Disclaimer: Not ours. Making no money. Please don't sue us. We are worth nothing.
Author's Note: So...it's been two years. Sorry about that. Kind of. We don't really like to acknowledge the passage of time. So, here it is: Part 2 of Chapter 20. Part 21 coming...in the future. No guaranteed release date because it would be a lie. And lies are bad
(And to all you new people just tuning in: HI! We're crazy here, if you haven't noticed. Do you like butternut squash?
Chapter 20: Part Two
Grocery Shopping 101
Fifteen minutes later, the Jedis' speeder arrived at the grocery store. The drive would take normal people about seven minutes but the Jedi passed a lot of shiny things and were thus distracted several times.
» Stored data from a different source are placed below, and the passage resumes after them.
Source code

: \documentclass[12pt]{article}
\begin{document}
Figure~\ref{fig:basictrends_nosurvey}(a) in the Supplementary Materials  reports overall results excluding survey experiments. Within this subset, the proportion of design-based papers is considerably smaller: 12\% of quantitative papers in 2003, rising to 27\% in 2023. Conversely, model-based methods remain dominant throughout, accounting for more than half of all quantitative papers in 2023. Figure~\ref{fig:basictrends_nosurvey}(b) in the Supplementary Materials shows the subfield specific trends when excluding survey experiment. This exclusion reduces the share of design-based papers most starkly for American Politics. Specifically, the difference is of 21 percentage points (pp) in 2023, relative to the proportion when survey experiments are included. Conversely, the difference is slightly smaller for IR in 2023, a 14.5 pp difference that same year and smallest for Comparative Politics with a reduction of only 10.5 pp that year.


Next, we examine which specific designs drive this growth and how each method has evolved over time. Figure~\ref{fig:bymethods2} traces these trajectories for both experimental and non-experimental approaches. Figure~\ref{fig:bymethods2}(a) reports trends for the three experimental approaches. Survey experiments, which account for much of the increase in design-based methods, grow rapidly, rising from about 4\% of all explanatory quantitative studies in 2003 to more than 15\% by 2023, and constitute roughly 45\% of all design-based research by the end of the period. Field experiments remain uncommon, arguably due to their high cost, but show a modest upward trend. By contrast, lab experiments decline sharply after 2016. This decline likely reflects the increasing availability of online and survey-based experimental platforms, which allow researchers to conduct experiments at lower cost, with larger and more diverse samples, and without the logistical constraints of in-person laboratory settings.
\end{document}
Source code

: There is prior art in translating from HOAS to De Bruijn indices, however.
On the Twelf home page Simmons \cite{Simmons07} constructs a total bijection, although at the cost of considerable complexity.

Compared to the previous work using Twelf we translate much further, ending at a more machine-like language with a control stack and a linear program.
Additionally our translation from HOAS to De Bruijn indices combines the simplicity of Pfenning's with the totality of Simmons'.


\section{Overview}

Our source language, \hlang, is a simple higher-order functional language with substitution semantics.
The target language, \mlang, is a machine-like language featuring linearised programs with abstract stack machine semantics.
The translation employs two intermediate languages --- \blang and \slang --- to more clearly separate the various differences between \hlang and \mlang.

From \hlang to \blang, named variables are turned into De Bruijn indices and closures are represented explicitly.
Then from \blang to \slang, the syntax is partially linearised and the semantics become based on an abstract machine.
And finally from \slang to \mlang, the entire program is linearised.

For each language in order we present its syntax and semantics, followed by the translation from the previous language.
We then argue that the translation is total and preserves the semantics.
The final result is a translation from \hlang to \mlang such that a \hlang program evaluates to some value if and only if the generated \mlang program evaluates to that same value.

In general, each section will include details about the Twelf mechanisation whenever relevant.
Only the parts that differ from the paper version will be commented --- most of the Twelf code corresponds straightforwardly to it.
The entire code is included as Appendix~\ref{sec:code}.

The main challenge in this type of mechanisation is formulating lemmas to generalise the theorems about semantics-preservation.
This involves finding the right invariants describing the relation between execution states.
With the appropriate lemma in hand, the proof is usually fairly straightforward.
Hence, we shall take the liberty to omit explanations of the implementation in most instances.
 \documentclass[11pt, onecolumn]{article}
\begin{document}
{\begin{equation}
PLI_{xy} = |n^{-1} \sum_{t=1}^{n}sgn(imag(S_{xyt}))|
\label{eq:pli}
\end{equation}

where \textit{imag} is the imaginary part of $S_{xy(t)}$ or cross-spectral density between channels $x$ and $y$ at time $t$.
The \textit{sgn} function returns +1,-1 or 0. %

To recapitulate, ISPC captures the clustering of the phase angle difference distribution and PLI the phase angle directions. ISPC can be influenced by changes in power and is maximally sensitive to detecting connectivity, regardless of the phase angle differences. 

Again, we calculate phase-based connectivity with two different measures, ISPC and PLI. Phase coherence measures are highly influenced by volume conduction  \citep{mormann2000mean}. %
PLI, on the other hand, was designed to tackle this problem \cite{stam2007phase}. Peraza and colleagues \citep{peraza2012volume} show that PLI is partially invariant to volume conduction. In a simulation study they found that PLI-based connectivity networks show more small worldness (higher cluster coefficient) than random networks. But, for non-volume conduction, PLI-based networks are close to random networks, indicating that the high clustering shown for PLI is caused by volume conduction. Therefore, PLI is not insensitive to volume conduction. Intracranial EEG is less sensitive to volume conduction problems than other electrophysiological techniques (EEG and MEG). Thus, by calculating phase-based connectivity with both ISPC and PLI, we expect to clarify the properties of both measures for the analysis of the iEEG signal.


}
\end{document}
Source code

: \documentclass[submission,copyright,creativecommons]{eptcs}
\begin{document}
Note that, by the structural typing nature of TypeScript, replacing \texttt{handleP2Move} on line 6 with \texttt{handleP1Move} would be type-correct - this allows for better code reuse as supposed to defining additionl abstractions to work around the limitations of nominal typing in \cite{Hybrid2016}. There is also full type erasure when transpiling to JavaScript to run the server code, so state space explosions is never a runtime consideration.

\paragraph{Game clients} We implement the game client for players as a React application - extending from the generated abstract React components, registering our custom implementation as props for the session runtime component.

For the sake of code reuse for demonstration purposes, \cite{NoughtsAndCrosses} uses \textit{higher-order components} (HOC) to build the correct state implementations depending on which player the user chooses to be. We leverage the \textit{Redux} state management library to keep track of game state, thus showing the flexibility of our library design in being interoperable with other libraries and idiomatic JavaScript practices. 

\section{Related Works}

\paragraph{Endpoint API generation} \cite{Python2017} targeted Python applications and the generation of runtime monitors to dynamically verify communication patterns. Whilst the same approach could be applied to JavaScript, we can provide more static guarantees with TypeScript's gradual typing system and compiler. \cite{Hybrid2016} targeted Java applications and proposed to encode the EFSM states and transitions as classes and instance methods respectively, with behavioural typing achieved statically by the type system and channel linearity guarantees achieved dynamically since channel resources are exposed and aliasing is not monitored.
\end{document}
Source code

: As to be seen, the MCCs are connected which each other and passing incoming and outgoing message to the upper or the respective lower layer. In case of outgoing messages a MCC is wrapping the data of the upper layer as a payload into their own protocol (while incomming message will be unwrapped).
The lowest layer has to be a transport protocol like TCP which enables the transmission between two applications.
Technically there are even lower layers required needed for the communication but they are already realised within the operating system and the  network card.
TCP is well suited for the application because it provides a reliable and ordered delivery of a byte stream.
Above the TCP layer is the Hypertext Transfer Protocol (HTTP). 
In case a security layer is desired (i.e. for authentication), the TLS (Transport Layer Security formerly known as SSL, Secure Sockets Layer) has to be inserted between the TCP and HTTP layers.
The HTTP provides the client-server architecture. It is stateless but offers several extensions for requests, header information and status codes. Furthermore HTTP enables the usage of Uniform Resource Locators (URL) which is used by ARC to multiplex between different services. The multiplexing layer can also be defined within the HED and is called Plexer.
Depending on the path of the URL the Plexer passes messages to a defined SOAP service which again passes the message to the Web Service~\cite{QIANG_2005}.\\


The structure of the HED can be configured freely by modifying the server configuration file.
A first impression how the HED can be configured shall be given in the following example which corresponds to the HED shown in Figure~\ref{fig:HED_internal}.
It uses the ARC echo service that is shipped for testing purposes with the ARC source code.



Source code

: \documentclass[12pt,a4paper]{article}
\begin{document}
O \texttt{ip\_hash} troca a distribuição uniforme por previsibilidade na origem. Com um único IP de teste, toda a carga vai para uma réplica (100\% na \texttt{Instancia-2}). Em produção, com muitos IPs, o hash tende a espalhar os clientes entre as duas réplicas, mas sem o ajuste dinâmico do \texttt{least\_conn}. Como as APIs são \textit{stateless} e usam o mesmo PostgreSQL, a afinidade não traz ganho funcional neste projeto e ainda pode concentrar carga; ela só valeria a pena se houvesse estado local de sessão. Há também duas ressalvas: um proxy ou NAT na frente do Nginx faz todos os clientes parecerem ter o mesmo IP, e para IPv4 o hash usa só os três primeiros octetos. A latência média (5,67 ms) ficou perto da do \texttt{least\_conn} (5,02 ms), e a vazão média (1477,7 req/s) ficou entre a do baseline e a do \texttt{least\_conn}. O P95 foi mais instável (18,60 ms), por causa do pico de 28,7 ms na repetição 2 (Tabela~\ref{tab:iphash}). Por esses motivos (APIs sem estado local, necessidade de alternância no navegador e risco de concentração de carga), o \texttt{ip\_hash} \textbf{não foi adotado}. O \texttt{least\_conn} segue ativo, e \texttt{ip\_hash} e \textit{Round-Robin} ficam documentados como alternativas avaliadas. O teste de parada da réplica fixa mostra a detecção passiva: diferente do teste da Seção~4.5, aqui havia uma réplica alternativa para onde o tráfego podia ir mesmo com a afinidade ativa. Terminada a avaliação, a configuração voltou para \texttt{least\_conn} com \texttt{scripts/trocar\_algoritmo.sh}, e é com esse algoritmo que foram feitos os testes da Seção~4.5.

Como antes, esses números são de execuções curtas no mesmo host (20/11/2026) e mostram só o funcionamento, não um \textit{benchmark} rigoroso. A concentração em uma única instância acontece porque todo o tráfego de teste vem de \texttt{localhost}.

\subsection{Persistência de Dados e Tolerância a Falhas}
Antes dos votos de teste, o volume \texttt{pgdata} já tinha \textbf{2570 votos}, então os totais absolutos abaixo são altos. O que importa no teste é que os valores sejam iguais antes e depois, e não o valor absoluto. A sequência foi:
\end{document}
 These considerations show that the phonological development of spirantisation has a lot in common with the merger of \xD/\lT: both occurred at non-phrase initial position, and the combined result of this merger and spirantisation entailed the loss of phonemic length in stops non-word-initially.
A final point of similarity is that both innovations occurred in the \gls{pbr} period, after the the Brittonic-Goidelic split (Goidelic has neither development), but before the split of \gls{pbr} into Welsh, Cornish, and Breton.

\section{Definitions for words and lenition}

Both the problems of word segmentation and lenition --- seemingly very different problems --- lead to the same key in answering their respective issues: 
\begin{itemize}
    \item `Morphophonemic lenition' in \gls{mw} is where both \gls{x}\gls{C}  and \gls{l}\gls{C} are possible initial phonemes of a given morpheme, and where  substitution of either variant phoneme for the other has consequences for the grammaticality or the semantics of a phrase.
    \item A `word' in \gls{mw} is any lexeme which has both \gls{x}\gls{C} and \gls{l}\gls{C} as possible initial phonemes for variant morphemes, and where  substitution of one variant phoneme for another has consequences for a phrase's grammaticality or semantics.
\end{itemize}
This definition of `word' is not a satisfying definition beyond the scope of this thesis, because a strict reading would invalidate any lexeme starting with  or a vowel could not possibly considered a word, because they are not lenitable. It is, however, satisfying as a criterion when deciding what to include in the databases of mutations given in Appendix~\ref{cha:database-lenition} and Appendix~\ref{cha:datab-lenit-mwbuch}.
They were, however, smart enough to take Yoda's speeder which was equipped with a handicapped parking tag and thus allowed them to park very close to the store. This would make loading up the insane amount of groceries they planned on purchasing much easier.
"Okay, so let's start at the produce and then work our way around the store." Mace suggested.
"Or we could split up. Each of us tackle a different section." Depa suggested.
"OR you could all shut up!" Shaak shouted, "I hold the coupon binder therefore I decide what we're gonna do! "
Eeth, Mace, and Depa just stared at her.
"Okay. So what's the plan?" Eeth asked.
"Grab a cart and follow me, peasants!" Shaak ordered as she snatched a cart away from the store's elderly greeter and galloped off towards the produce.
The other three Jedi sighed, apologized to the greeter for their companion's rudeness, then each took a cart and headed after Shaak. They stopped in front of the bagged salad display fridge.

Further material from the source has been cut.